Biographical details
- Born: July 28, 1925 (age 100)
- Died: August 11, 2012 (aged 87)

Accomplishments and honors

Championships
- Junior Rose Bowl

Awards
- 1965 Junior College Coach of the Year National Junior College Athletic Association Hall of Fame Trinity Valley Community College Hall of Fame

Records
- 55–27–1

= Bob Baccarini =

Louis Francis Baccarini (July 28, 1925 – August, 11, 2012), also known as Bob Baccarini, was an American hall of fame junior college football coach.

==Biography==
Baccarini played football for Oklahoma A&M University and Bacone College as a linebacker.

Baccarini was the assistant football coach and the junior high football coach at Wewoka prior to 1957 and had coaching duties at Carnegie and Frederick. He became head football coach at Holdenville High School in 1957.

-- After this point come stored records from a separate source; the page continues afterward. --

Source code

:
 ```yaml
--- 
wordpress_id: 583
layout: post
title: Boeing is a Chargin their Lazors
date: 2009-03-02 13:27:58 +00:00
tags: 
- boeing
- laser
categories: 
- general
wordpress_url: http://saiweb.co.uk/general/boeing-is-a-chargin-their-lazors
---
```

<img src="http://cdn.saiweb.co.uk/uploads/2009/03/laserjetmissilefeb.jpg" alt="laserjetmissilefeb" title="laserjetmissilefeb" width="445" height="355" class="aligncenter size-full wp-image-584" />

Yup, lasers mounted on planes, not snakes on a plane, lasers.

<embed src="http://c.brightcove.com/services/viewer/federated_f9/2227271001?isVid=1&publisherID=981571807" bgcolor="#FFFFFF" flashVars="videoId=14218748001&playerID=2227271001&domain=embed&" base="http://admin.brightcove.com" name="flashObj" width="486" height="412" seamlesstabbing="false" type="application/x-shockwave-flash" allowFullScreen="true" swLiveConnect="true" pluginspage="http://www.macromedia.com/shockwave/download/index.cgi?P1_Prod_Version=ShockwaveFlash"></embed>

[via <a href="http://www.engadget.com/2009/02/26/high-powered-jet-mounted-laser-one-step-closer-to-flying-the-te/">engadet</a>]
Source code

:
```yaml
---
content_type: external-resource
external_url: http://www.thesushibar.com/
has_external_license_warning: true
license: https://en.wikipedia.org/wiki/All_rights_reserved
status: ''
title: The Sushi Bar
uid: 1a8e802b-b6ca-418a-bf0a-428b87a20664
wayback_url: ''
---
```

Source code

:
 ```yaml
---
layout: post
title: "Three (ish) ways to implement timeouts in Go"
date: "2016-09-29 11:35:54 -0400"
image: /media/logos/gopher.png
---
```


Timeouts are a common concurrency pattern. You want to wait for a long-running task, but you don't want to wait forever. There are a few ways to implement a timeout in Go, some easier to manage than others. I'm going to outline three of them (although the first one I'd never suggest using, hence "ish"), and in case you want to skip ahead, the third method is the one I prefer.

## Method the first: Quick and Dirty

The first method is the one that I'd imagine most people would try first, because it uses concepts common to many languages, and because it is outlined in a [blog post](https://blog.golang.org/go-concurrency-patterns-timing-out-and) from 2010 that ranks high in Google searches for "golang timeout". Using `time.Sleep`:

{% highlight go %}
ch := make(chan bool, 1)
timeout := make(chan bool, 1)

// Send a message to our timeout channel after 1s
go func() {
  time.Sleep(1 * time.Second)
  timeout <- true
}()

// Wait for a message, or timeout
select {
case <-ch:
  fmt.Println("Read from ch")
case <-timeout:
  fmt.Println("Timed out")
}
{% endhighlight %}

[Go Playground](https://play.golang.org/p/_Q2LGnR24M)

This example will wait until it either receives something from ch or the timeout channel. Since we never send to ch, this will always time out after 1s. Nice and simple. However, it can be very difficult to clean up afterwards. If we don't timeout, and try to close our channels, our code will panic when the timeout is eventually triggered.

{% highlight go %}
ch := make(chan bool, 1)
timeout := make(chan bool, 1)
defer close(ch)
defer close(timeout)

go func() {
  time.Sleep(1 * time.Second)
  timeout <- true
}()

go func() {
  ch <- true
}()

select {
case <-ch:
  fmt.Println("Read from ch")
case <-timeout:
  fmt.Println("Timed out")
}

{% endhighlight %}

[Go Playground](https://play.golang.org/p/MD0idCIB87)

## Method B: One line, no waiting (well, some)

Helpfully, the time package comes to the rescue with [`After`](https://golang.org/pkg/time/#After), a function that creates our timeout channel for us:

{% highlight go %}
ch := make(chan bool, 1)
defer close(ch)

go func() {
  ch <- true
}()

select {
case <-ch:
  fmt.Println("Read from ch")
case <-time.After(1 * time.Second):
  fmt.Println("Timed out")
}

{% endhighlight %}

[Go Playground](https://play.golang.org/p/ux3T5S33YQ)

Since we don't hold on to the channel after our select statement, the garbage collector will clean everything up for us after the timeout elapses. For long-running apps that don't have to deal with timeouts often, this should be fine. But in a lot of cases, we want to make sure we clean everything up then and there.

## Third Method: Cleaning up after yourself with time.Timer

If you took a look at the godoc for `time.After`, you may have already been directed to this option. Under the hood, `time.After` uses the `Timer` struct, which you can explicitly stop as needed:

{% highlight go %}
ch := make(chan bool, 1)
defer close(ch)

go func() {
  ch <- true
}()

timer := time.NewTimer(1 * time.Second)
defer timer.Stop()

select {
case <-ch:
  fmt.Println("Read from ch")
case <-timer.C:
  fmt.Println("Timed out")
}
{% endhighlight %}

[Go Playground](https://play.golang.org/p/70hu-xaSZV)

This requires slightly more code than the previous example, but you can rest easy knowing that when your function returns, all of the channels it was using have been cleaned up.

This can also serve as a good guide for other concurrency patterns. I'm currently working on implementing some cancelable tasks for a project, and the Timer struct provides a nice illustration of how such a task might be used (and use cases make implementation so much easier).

He was a football coach at the Henderson County Junior College football team in 1960 and in 1964, became the head coach. As head coach, he guided his team to four bowl appearances with his team winning the Junior Rose Bowl and becoming the #1 ranked junior college team. For his efforts, Baccarini was awarded the 1965 Junior College Coach of the Year award by the Texas Sports Writers Association and the Dallas Morning News. He later led his team to four straight Texas Junior College Football Association Conference Titles.

He was named to the National Junior College Athletic Association Hall of Fame in 1996 and was named to the Trinity Valley Community College Hall of Fame in 2008.

Baccarini died on August 11, 2012.

== Personal life ==

Baccarini became a probation officer in 1984.

Baccarini's son, Tony Baccarini, also became a football coach, coaching for Sulphur Springs, South Garland and Kilgore College.